Lines outside the range are not wanted. Give again exactly the lines between the line holding "<tr> <td>46</td> <td><i>496</i></td>" and the line holding "<tr> <td>47</td> <td>Alexandu", inclusive, from the listing below.

■ RECORDS FOR THE EXERCISE:
== Segment start ==
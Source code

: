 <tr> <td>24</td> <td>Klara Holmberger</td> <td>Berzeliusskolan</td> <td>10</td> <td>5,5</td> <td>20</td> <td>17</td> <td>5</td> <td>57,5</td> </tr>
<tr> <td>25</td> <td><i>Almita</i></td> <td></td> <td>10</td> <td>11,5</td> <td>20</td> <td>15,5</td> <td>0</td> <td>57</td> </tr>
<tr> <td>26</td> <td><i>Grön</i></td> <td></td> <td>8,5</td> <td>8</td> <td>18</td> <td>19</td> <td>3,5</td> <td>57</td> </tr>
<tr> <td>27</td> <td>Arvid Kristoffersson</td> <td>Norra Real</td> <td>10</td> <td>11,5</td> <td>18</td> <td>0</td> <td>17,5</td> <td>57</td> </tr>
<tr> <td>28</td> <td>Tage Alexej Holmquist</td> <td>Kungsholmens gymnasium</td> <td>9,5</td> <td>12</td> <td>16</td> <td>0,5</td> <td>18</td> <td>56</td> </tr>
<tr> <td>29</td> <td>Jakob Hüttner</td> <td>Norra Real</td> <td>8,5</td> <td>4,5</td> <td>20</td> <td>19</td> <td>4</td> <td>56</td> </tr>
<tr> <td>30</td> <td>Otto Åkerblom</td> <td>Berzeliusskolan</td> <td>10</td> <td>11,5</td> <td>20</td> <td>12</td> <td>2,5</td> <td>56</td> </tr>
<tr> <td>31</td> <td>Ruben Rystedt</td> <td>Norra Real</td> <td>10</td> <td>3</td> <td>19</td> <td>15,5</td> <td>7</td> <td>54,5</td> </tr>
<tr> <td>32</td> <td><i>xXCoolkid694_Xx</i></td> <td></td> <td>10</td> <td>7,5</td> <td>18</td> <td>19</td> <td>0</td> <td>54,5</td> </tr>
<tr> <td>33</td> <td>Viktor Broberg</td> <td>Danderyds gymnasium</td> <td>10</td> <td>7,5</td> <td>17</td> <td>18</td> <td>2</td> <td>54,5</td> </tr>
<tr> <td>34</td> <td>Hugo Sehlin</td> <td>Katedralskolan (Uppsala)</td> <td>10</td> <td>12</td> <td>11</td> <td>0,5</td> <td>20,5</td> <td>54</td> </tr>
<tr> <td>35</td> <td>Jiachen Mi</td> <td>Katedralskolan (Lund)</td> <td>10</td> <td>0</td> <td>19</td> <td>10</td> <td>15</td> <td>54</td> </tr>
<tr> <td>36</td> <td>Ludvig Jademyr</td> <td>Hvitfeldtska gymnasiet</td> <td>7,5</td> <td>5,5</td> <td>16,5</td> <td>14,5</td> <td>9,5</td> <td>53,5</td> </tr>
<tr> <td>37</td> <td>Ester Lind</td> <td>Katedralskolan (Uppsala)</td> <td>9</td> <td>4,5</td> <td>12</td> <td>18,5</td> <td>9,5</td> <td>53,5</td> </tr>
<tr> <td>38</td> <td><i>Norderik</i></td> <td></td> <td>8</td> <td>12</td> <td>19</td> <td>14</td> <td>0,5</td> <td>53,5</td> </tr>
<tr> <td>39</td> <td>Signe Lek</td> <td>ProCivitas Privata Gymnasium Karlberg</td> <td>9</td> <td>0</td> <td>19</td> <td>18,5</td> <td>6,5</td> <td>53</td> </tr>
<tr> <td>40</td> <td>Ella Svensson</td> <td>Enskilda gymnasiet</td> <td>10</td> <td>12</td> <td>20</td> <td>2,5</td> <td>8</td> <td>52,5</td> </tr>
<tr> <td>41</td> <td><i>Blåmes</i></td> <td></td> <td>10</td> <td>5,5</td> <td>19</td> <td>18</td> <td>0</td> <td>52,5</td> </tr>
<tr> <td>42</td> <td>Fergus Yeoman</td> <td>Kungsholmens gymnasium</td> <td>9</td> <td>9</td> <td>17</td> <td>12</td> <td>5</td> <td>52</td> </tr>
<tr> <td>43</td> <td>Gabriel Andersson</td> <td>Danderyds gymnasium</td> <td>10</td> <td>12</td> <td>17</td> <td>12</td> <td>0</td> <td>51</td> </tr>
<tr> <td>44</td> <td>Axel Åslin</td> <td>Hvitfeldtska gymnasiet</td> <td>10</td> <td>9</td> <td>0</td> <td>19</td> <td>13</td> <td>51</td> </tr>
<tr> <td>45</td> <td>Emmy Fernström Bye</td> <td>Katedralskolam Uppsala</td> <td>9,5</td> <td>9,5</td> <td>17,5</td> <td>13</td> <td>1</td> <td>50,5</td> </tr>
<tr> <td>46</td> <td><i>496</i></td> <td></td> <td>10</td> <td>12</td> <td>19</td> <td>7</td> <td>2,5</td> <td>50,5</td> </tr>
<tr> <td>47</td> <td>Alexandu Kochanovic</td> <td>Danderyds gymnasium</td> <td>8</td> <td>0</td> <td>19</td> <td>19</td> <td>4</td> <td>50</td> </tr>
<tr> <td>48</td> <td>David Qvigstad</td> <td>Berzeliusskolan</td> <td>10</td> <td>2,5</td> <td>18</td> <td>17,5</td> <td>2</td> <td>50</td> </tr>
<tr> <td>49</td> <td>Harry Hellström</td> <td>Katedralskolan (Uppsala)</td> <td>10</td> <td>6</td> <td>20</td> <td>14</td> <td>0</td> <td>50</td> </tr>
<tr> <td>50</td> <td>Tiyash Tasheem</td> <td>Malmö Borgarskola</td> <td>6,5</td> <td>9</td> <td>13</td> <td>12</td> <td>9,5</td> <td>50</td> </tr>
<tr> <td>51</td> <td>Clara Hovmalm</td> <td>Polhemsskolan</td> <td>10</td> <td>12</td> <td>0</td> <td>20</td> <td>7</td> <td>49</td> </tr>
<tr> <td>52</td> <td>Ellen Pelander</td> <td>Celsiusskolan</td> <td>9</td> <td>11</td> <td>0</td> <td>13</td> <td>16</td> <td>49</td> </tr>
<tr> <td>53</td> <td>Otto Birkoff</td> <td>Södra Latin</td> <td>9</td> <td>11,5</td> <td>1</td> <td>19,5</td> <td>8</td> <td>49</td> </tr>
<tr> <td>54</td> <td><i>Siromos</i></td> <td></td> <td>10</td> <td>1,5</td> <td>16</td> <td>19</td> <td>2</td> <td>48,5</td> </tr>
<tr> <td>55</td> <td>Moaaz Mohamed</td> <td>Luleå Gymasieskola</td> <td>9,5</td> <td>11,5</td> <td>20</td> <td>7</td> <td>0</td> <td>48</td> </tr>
== Segment end ==
■ RESULT OF THE EXERCISE:
<tr> <td>46</td> <td><i>496</i></td> <td></td> <td>10</td> <td>12</td> <td>19</td> <td>7</td> <td>2,5</td> <td>50,5</td> </tr>
<tr> <td>47</td> <td>Alexandu Kochanovic</td> <td>Danderyds gymnasium</td> <td>8</td> <td>0</td> <td>19</td> <td>19</td> <td>4</td> <td>50</td> </tr>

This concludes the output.